Eagles owner Bert Bell had also made himself the head coach for the ’36 season (he was pretty much the team’s entire front office as well), replacing the club’s original coach, Lud Wray. The first NFL draft of college talent had been held the preceding offseason, and the Eagles, with the first pick, chose HB Jay Berwanger, Heisman Trophy-winner from the University of Chicago; however, Berwanger’s immediate future plans included going into business, not pro football, and he rejected Philadelphia’s offer (he also rejected the Chicago Bears, who dealt for his rights). But the Eagles did add 230-pound rookie FB/LB Dave Smukler from Temple (pictured above), who quickly became a centerpiece of the offense. Third-year tackle Art Buss had been acquired from the Bears in return for the rights to Berwanger.
The Giants, coached by Steve Owen, had a major rookie acquisition of their own in FB Tuffy Leemans (pictured at left) to go along with tailback Ed Danowski, center Mel Hein, G John Dell Isola, FB Kink Richards, wingback Dale Burnett, and end Tod Goodwin. However, they had lost all-purpose back/kicker Ken Strong, tailback Harry Newman, and end Red Badgro to the newly formed American Football League (second incarnation).
The Eagles were playing their first game at Municipal Stadium, having split their games between the Baker Bowl and Temple Stadium in the first three seasons. New York had won five of the six previous meetings between the teams and was heavily favored.
The most exciting play of the game came in the first quarter when Smukler passed to end Ed “Eggs” Manske who made an outstanding run after the catch and then lateraled 20 yards across the field to end Joe Carter, who covered the final 16 yards of the overall 55-yard play. Smukler converted the extra point and the inspired Eagles defense made the 7-0 lead hold up through the third quarter.
In the fourth quarter, the Giants put together a 63-yard drive that culminated in a 10-yard touchdown pass from Danowski to Burnett and, after Tilly Manton’s kick, the score was tied. But Philadelphia came back with a drive of its own that was capped by Hank Reese’s 13-yard field goal with four minutes left in the game. The Eagles held on to win, 10-7.
It was a stunning upset as well as a signal of problems ahead for the Giants. New York went 5-6-1 to place third in the Eastern Division and under .500 for the first time since 1932. Tuffy Leemans provided a bright spot by leading the NFL in rushing with 830 yards. The Giants also got revenge in the rematch with the Eagles at the Polo Grounds, in a contest that was publicized as a showdown between the star rookies Smukler and Leemans, by a 21-17 score.
For the Eagles, the opening win was also the high point of an otherwise dreadful season. They lost their remaining games to once again finish with the NFL’s worst record, 1-11. The two games against the Giants were the only occasions in which they scored in double figures as they were shut out six times and accumulated a measly total of 51 points (they also surrendered a league-high 206 points). No player scored more than one touchdown during the season and Hank Reese (pictured at right) ended up leading the club with a grand total of 9 points (three extra points, two field goals).

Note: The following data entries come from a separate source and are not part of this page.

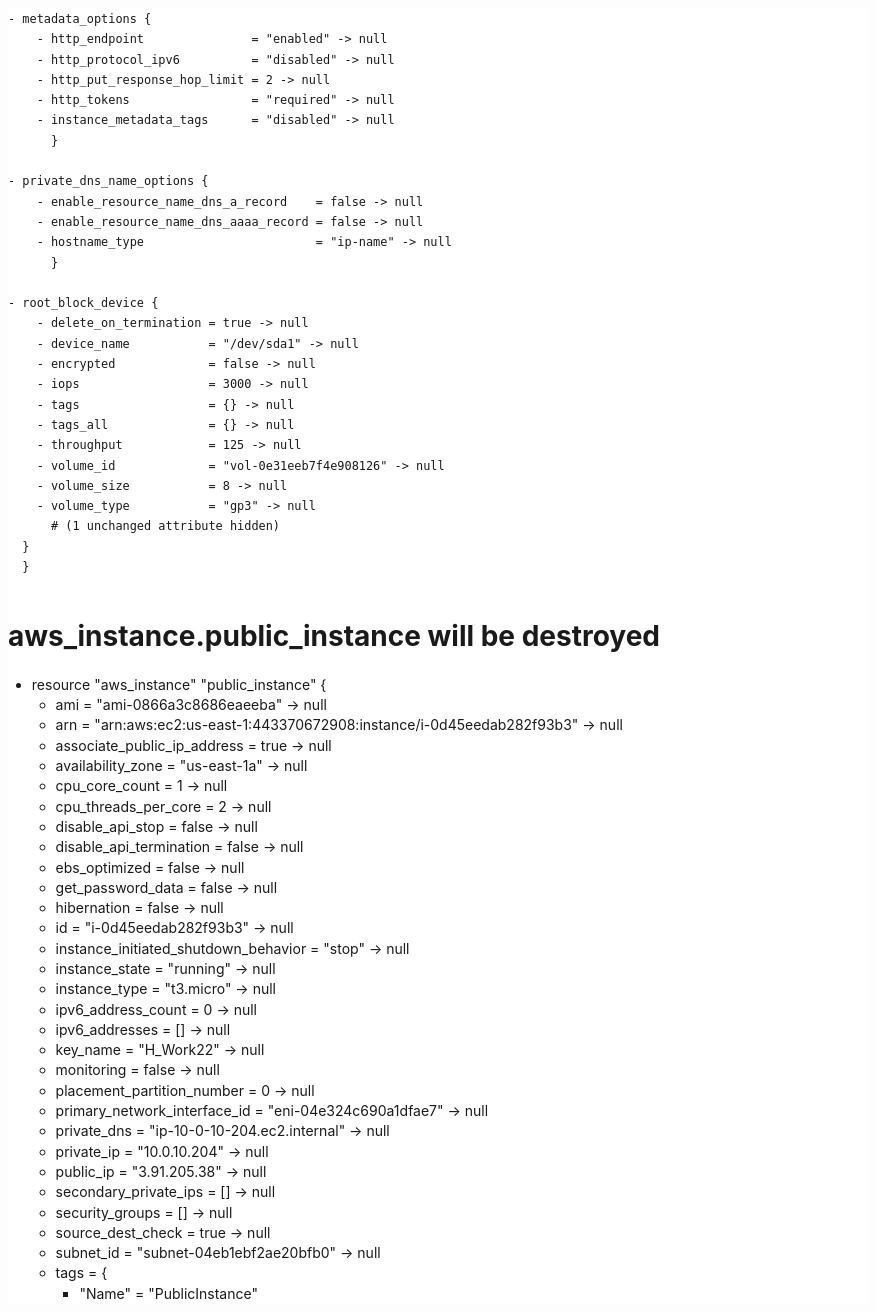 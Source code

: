     - metadata_options {
        - http_endpoint               = "enabled" -> null
        - http_protocol_ipv6          = "disabled" -> null
        - http_put_response_hop_limit = 2 -> null
        - http_tokens                 = "required" -> null
        - instance_metadata_tags      = "disabled" -> null
          }

    - private_dns_name_options {
        - enable_resource_name_dns_a_record    = false -> null
        - enable_resource_name_dns_aaaa_record = false -> null
        - hostname_type                        = "ip-name" -> null
          }

    - root_block_device {
        - delete_on_termination = true -> null
        - device_name           = "/dev/sda1" -> null
        - encrypted             = false -> null
        - iops                  = 3000 -> null
        - tags                  = {} -> null
        - tags_all              = {} -> null
        - throughput            = 125 -> null
        - volume_id             = "vol-0e31eeb7f4e908126" -> null
        - volume_size           = 8 -> null
        - volume_type           = "gp3" -> null
          # (1 unchanged attribute hidden)
      }
      }

# aws_instance.public_instance will be destroyed
- resource "aws_instance" "public_instance" {
    - ami                                  = "ami-0866a3c8686eaeeba" -> null
    - arn                                  = "arn:aws:ec2:us-east-1:443370672908:instance/i-0d45eedab282f93b3" -> null
    - associate_public_ip_address          = true -> null
    - availability_zone                    = "us-east-1a" -> null
    - cpu_core_count                       = 1 -> null
    - cpu_threads_per_core                 = 2 -> null
    - disable_api_stop                     = false -> null
    - disable_api_termination              = false -> null
    - ebs_optimized                        = false -> null
    - get_password_data                    = false -> null
    - hibernation                          = false -> null
    - id                                   = "i-0d45eedab282f93b3" -> null
    - instance_initiated_shutdown_behavior = "stop" -> null
    - instance_state                       = "running" -> null
    - instance_type                        = "t3.micro" -> null
    - ipv6_address_count                   = 0 -> null
    - ipv6_addresses                       = [] -> null
    - key_name                             = "H_Work22" -> null
    - monitoring                           = false -> null
    - placement_partition_number           = 0 -> null
    - primary_network_interface_id         = "eni-04e324c690a1dfae7" -> null
    - private_dns                          = "ip-10-0-10-204.ec2.internal" -> null
    - private_ip                           = "10.0.10.204" -> null
    - public_ip                            = "3.91.205.38" -> null
    - secondary_private_ips                = [] -> null
    - security_groups                      = [] -> null
    - source_dest_check                    = true -> null
    - subnet_id                            = "subnet-04eb1ebf2ae20bfb0" -> null
    - tags                                 = {
        - "Name" = "PublicInstance"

“Dynamite Dave” Smukler ranked third on the team with 321 yards rushing on 99 carries. As was typical in the single-wing offense of the time, he was also the club’s leading passer – he tossed the Eagles’ only three touchdown passes. While they only completed 39 passes all year (21 by Smukler), Ed Manske caught 17 of them for 325 yards to rank fifth and fourth in the NFL in each category, respectively, and was traded to the Bears after the season for their veteran All-NFL end, Bill Hewitt.